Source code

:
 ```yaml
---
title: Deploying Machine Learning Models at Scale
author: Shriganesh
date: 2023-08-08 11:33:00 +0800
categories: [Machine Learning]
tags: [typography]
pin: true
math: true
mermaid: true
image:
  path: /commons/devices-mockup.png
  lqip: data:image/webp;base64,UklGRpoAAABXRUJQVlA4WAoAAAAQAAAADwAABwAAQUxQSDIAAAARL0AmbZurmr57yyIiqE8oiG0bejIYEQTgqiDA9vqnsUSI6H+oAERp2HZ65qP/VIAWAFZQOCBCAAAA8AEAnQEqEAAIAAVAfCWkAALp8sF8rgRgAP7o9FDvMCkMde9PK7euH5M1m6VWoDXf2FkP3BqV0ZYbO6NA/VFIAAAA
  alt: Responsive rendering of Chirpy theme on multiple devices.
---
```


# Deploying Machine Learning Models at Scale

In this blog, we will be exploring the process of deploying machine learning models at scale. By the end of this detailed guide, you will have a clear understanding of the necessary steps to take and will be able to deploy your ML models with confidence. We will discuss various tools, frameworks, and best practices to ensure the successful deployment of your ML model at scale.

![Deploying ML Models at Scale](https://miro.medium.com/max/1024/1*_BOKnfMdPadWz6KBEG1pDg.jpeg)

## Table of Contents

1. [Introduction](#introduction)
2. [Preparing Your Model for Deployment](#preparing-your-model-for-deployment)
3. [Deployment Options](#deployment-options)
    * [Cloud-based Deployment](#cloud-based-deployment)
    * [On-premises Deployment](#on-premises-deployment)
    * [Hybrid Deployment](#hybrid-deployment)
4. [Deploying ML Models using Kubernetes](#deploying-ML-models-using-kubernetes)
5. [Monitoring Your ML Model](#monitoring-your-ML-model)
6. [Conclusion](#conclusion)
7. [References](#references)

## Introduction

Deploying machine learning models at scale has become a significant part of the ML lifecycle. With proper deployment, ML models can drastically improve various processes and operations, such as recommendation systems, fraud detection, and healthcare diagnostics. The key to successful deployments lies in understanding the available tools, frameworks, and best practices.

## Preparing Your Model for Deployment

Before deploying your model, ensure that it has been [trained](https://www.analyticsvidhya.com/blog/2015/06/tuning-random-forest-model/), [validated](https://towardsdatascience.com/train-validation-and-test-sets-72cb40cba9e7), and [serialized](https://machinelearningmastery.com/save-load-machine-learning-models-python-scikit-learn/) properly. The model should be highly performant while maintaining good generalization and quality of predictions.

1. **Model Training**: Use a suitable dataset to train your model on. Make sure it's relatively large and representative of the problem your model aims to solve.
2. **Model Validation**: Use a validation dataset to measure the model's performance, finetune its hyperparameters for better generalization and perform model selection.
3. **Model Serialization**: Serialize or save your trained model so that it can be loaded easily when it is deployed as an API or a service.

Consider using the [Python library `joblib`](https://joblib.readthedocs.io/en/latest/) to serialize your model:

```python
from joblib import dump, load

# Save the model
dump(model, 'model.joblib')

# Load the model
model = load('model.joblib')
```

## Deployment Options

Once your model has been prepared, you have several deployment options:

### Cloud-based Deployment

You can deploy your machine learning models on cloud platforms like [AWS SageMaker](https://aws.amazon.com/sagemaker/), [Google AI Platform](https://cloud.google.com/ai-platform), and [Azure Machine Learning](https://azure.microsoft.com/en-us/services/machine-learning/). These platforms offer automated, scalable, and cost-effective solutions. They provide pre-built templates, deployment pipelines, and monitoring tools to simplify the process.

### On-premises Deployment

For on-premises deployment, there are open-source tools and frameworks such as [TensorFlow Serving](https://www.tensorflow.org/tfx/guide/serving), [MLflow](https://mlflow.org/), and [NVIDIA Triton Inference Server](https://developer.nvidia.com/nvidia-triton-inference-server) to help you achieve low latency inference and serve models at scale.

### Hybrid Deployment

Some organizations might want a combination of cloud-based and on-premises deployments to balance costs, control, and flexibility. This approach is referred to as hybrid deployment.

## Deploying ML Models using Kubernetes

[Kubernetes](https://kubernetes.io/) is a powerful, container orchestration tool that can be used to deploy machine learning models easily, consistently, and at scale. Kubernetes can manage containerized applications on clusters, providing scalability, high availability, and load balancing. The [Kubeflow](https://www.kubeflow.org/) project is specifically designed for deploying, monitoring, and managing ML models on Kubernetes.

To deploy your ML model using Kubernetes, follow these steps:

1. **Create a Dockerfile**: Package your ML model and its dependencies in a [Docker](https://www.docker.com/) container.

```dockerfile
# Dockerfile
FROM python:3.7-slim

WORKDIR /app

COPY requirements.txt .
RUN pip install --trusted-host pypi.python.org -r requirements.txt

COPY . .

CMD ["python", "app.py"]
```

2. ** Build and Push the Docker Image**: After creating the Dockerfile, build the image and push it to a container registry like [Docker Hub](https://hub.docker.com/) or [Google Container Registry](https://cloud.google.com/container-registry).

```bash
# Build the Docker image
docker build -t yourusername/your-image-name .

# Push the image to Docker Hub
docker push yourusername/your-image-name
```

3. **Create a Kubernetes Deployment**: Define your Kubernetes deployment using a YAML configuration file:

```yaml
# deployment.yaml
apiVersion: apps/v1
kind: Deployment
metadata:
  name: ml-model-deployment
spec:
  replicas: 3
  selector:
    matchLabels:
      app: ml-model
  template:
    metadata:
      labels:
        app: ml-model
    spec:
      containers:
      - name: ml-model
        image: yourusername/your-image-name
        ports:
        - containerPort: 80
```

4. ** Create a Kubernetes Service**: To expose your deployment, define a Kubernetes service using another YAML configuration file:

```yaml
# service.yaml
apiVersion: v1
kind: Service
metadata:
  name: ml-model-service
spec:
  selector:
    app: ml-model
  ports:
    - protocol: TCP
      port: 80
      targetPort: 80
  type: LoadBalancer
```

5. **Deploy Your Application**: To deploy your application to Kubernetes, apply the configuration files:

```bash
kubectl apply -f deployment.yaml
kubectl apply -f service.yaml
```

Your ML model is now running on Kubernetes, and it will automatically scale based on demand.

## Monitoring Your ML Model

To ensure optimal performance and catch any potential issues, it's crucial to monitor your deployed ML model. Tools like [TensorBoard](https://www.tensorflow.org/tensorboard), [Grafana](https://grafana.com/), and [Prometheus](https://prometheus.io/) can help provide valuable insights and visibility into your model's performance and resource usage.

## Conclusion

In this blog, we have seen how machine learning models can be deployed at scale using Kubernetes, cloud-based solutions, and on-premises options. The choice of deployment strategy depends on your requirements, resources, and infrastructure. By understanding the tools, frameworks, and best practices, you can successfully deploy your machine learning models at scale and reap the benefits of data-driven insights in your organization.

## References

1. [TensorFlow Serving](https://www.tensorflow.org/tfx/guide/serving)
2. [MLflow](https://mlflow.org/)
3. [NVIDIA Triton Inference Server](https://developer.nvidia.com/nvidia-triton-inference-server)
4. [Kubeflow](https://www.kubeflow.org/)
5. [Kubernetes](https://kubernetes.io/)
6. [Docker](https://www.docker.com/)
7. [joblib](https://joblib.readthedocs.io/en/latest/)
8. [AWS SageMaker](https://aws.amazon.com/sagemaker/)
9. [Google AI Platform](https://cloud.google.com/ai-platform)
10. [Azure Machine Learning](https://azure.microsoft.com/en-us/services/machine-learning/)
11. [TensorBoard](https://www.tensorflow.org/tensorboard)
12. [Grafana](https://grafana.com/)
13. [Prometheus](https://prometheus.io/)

# # #

Task brief:
Set down the data in full, word for word.

Task solution:
Source code

:
 ```yaml
---
title: Deploying Machine Learning Models at Scale
author: Shriganesh
date: 2023-08-08 11:33:00 +0800
categories: [Machine Learning]
tags: [typography]
pin: true
math: true
mermaid: true
image:
  path: /commons/devices-mockup.png
  lqip: data:image/webp;base64,UklGRpoAAABXRUJQVlA4WAoAAAAQAAAADwAABwAAQUxQSDIAAAARL0AmbZurmr57yyIiqE8oiG0bejIYEQTgqiDA9vqnsUSI6H+oAERp2HZ65qP/VIAWAFZQOCBCAAAA8AEAnQEqEAAIAAVAfCWkAALp8sF8rgRgAP7o9FDvMCkMde9PK7euH5M1m6VWoDXf2FkP3BqV0ZYbO6NA/VFIAAAA
  alt: Responsive rendering of Chirpy theme on multiple devices.
---
```


# Deploying Machine Learning Models at Scale

In this blog, we will be exploring the process of deploying machine learning models at scale. By the end of this detailed guide, you will have a clear understanding of the necessary steps to take and will be able to deploy your ML models with confidence. We will discuss various tools, frameworks, and best practices to ensure the successful deployment of your ML model at scale.

![Deploying ML Models at Scale](https://miro.medium.com/max/1024/1*_BOKnfMdPadWz6KBEG1pDg.jpeg)

## Table of Contents

1. [Introduction](#introduction)
2. [Preparing Your Model for Deployment](#preparing-your-model-for-deployment)
3. [Deployment Options](#deployment-options)
    * [Cloud-based Deployment](#cloud-based-deployment)
    * [On-premises Deployment](#on-premises-deployment)
    * [Hybrid Deployment](#hybrid-deployment)
4. [Deploying ML Models using Kubernetes](#deploying-ML-models-using-kubernetes)
5. [Monitoring Your ML Model](#monitoring-your-ML-model)
6. [Conclusion](#conclusion)
7. [References](#references)

## Introduction

Deploying machine learning models at scale has become a significant part of the ML lifecycle. With proper deployment, ML models can drastically improve various processes and operations, such as recommendation systems, fraud detection, and healthcare diagnostics. The key to successful deployments lies in understanding the available tools, frameworks, and best practices.

## Preparing Your Model for Deployment

Before deploying your model, ensure that it has been [trained](https://www.analyticsvidhya.com/blog/2015/06/tuning-random-forest-model/), [validated](https://towardsdatascience.com/train-validation-and-test-sets-72cb40cba9e7), and [serialized](https://machinelearningmastery.com/save-load-machine-learning-models-python-scikit-learn/) properly. The model should be highly performant while maintaining good generalization and quality of predictions.

1. **Model Training**: Use a suitable dataset to train your model on. Make sure it's relatively large and representative of the problem your model aims to solve.
2. **Model Validation**: Use a validation dataset to measure the model's performance, finetune its hyperparameters for better generalization and perform model selection.
3. **Model Serialization**: Serialize or save your trained model so that it can be loaded easily when it is deployed as an API or a service.

Consider using the [Python library `joblib`](https://joblib.readthedocs.io/en/latest/) to serialize your model:

```python
from joblib import dump, load

# Save the model
dump(model, 'model.joblib')

# Load the model
model = load('model.joblib')
```

## Deployment Options

Once your model has been prepared, you have several deployment options:

### Cloud-based Deployment

You can deploy your machine learning models on cloud platforms like [AWS SageMaker](https://aws.amazon.com/sagemaker/), [Google AI Platform](https://cloud.google.com/ai-platform), and [Azure Machine Learning](https://azure.microsoft.com/en-us/services/machine-learning/). These platforms offer automated, scalable, and cost-effective solutions. They provide pre-built templates, deployment pipelines, and monitoring tools to simplify the process.

### On-premises Deployment

For on-premises deployment, there are open-source tools and frameworks such as [TensorFlow Serving](https://www.tensorflow.org/tfx/guide/serving), [MLflow](https://mlflow.org/), and [NVIDIA Triton Inference Server](https://developer.nvidia.com/nvidia-triton-inference-server) to help you achieve low latency inference and serve models at scale.

### Hybrid Deployment

Some organizations might want a combination of cloud-based and on-premises deployments to balance costs, control, and flexibility. This approach is referred to as hybrid deployment.

## Deploying ML Models using Kubernetes

[Kubernetes](https://kubernetes.io/) is a powerful, container orchestration tool that can be used to deploy machine learning models easily, consistently, and at scale. Kubernetes can manage containerized applications on clusters, providing scalability, high availability, and load balancing. The [Kubeflow](https://www.kubeflow.org/) project is specifically designed for deploying, monitoring, and managing ML models on Kubernetes.

To deploy your ML model using Kubernetes, follow these steps:

1. **Create a Dockerfile**: Package your ML model and its dependencies in a [Docker](https://www.docker.com/) container.

```dockerfile
# Dockerfile
FROM python:3.7-slim

WORKDIR /app

COPY requirements.txt .
RUN pip install --trusted-host pypi.python.org -r requirements.txt

COPY . .

CMD ["python", "app.py"]
```

2. ** Build and Push the Docker Image**: After creating the Dockerfile, build the image and push it to a container registry like [Docker Hub](https://hub.docker.com/) or [Google Container Registry](https://cloud.google.com/container-registry).

```bash
# Build the Docker image
docker build -t yourusername/your-image-name .

# Push the image to Docker Hub
docker push yourusername/your-image-name
```

3. **Create a Kubernetes Deployment**: Define your Kubernetes deployment using a YAML configuration file:

```yaml
# deployment.yaml
apiVersion: apps/v1
kind: Deployment
metadata:
  name: ml-model-deployment
spec:
  replicas: 3
  selector:
    matchLabels:
      app: ml-model
  template:
    metadata:
      labels:
        app: ml-model
    spec:
      containers:
      - name: ml-model
        image: yourusername/your-image-name
        ports:
        - containerPort: 80
```

4. ** Create a Kubernetes Service**: To expose your deployment, define a Kubernetes service using another YAML configuration file:

```yaml
# service.yaml
apiVersion: v1
kind: Service
metadata:
  name: ml-model-service
spec:
  selector:
    app: ml-model
  ports:
    - protocol: TCP
      port: 80
      targetPort: 80
  type: LoadBalancer
```

5. **Deploy Your Application**: To deploy your application to Kubernetes, apply the configuration files:

```bash
kubectl apply -f deployment.yaml
kubectl apply -f service.yaml
```

Your ML model is now running on Kubernetes, and it will automatically scale based on demand.

## Monitoring Your ML Model

To ensure optimal performance and catch any potential issues, it's crucial to monitor your deployed ML model. Tools like [TensorBoard](https://www.tensorflow.org/tensorboard), [Grafana](https://grafana.com/), and [Prometheus](https://prometheus.io/) can help provide valuable insights and visibility into your model's performance and resource usage.

## Conclusion

In this blog, we have seen how machine learning models can be deployed at scale using Kubernetes, cloud-based solutions, and on-premises options. The choice of deployment strategy depends on your requirements, resources, and infrastructure. By understanding the tools, frameworks, and best practices, you can successfully deploy your machine learning models at scale and reap the benefits of data-driven insights in your organization.

## References

1. [TensorFlow Serving](https://www.tensorflow.org/tfx/guide/serving)
2. [MLflow](https://mlflow.org/)
3. [NVIDIA Triton Inference Server](https://developer.nvidia.com/nvidia-triton-inference-server)
4. [Kubeflow](https://www.kubeflow.org/)
5. [Kubernetes](https://kubernetes.io/)
6. [Docker](https://www.docker.com/)
7. [joblib](https://joblib.readthedocs.io/en/latest/)
8. [AWS SageMaker](https://aws.amazon.com/sagemaker/)
9. [Google AI Platform](https://cloud.google.com/ai-platform)
10. [Azure Machine Learning](https://azure.microsoft.com/en-us/services/machine-learning/)
11. [TensorBoard](https://www.tensorflow.org/tensorboard)
12. [Grafana](https://grafana.com/)
13. [Prometheus](https://prometheus.io/)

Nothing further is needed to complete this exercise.